TASK DETAILS: Among the entries below, find the lines with the word "specification" and return them.
─── THE DATA
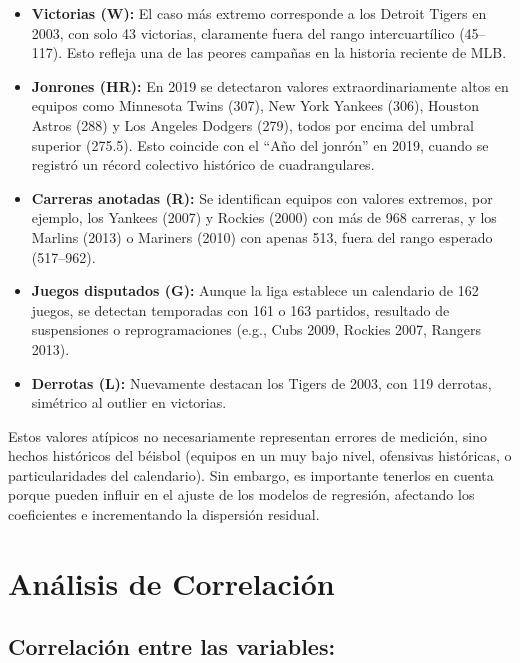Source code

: \documentclass[man,floatsintext]{apa7}
\begin{document}
\begin{itemize}
    \item \textbf{Victorias (W):} El caso más extremo corresponde a los Detroit Tigers en 2003, con solo 43 victorias, claramente fuera del rango intercuartílico (45--117). Esto refleja una de las peores campañas en la historia reciente de MLB.
    \item \textbf{Jonrones (HR):} En 2019 se detectaron valores extraordinariamente altos en equipos como Minnesota Twins (307), New York Yankees (306), Houston Astros (288) y Los Angeles Dodgers (279), todos por encima del umbral superior (275.5). Esto coincide con el ``Año del jonrón'' en 2019, cuando se registró un récord colectivo histórico de cuadrangulares.
    \item \textbf{Carreras anotadas (R):} Se identifican equipos con valores extremos, por ejemplo, los Yankees (2007) y Rockies (2000) con más de 968 carreras, y los Marlins (2013) o Mariners (2010) con apenas 513, fuera del rango esperado (517--962).
    \item \textbf{Juegos disputados (G):} Aunque la liga establece un calendario de 162 juegos, se detectan temporadas con 161 o 163 partidos, resultado de suspensiones o reprogramaciones (e.g., Cubs 2009, Rockies 2007, Rangers 2013).
    \item \textbf{Derrotas (L):} Nuevamente destacan los Tigers de 2003, con 119 derrotas, simétrico al outlier en victorias.
\end{itemize}

Estos valores atípicos no necesariamente representan errores de medición, sino hechos históricos del béisbol (equipos en un muy bajo nivel, ofensivas históricas, o particularidades del calendario). Sin embargo, es importante tenerlos en cuenta porque pueden influir en el ajuste de los modelos de regresión, afectando los coeficientes e incrementando la dispersión residual.
\section{Análisis de Correlación}
\subsection{Correlación entre las variables:}
\end{document}
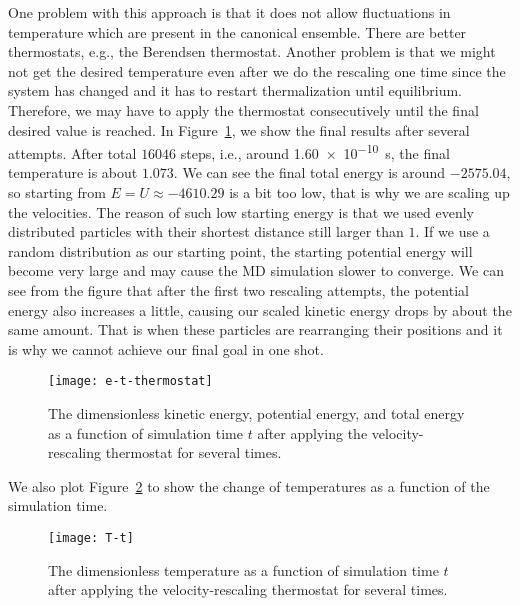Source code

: One problem with this approach is that it does not
allow fluctuations in temperature which are present in the canonical ensemble.
There are better thermostats, e.g., the Berendsen thermostat.
Another problem is that we might not get the desired temperature even after we do the
rescaling one time since the system has changed and it has to restart thermalization
until equilibrium. Therefore, we may have to apply the thermostat consecutively
until the final desired value is reached.
In Figure~\ref{fig:md-thermostat}, we show the final results after several attempts.
After total $16046$ steps, i.e., around \qty{1.60e-10}{\second}, the final temperature is
about $1.073$.
We can see the final total energy is around $-2575.04$, so starting from
$E = U \approx -4610.29$ is a bit too low, that is why we are scaling up the velocities.
The reason of such low starting energy is that we used evenly distributed particles
with their shortest distance still larger than $1$. If we use a random distribution
as our starting point, the starting potential energy will become very large and
may cause the MD simulation slower to converge.
We can see from the figure that after the first two rescaling attempts, the potential
energy also increases a little, causing our scaled kinetic energy drops by about the
same amount. That is when these particles are rearranging their positions and
it is why we cannot achieve our final goal in one shot.

\begin{figure}
    \centering
    \texttt{[image: e-t-thermostat]}
    \caption{The dimensionless kinetic energy, potential energy, and total energy
        as a function of simulation time $t$ after applying the velocity-rescaling
        thermostat for several times.}
    \label{fig:md-thermostat}
\end{figure}

We also plot Figure~\ref{fig:T-t} to show the change of temperatures as a function
of the simulation time.

\begin{figure}
    \centering
    \texttt{[image: T-t]}
    \caption{The dimensionless temperature as a function of simulation time $t$ after
        applying the velocity-rescaling thermostat for several times.}
    \label{fig:T-t}
\end{figure}
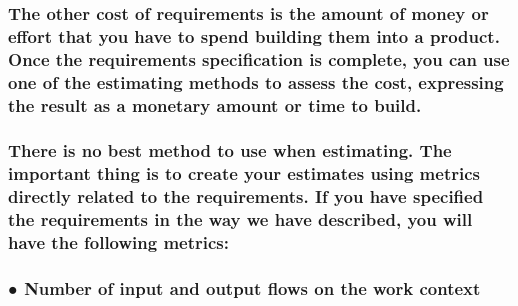 \documentclass[
]{article}
\begin{document}
\hypertarget{the-other-cost-of-requirements-is-the-amount-of-money-or-effort-that-you-have-to-spend-building-them-into-a-product.-once-the-requirements-specification-is-complete-you-can-use-one-of-the-estimating-methods-to-assess-the-cost-expressing-the-result-as-a-monetary-amount-or-time-to-build.}{%
\subsubsection{\texorpdfstring{The other cost of requirements is the
amount of money or effort that you have to spend building them into a
product. Once the requirements specification is complete, you can use
one of the estimating methods to assess the cost, expressing the result
as a monetary amount or time to build.
}{The other cost of requirements is the amount of money or effort that you have to spend building them into a product. Once the requirements specification is complete, you can use one of the estimating methods to assess the cost, expressing the result as a monetary amount or time to build. }}\label{the-other-cost-of-requirements-is-the-amount-of-money-or-effort-that-you-have-to-spend-building-them-into-a-product.-once-the-requirements-specification-is-complete-you-can-use-one-of-the-estimating-methods-to-assess-the-cost-expressing-the-result-as-a-monetary-amount-or-time-to-build.}}

\hypertarget{there-is-no-best-method-to-use-when-estimating.-the-important-thing-is-to-create-your-estimates-using-metrics-directly-related-to-the-requirements.-if-you-have-specified-the-requirements-in-the-way-we-have-described-you-will-have-the-following-metrics}{%
\subsubsection{There is no best method to use when estimating. The
important thing is to create your estimates using metrics directly
related to the requirements. If you have specified the requirements in
the way we have described, you will have the following
metrics:}\label{there-is-no-best-method-to-use-when-estimating.-the-important-thing-is-to-create-your-estimates-using-metrics-directly-related-to-the-requirements.-if-you-have-specified-the-requirements-in-the-way-we-have-described-you-will-have-the-following-metrics}}

\hypertarget{number-of-input-and-output-flows-on-the-work-context}{%
\subsubsection{● Number of input and output flows on the work
context}\label{number-of-input-and-output-flows-on-the-work-context}}
\end{document}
──────
YOUR SOLUTION:
\hypertarget{the-other-cost-of-requirements-is-the-amount-of-money-or-effort-that-you-have-to-spend-building-them-into-a-product.-once-the-requirements-specification-is-complete-you-can-use-one-of-the-estimating-methods-to-assess-the-cost-expressing-the-result-as-a-monetary-amount-or-time-to-build.}{%
product. Once the requirements specification is complete, you can use
}{The other cost of requirements is the amount of money or effort that you have to spend building them into a product. Once the requirements specification is complete, you can use one of the estimating methods to assess the cost, expressing the result as a monetary amount or time to build. }}\label{the-other-cost-of-requirements-is-the-amount-of-money-or-effort-that-you-have-to-spend-building-them-into-a-product.-once-the-requirements-specification-is-complete-you-can-use-one-of-the-estimating-methods-to-assess-the-cost-expressing-the-result-as-a-monetary-amount-or-time-to-build.}}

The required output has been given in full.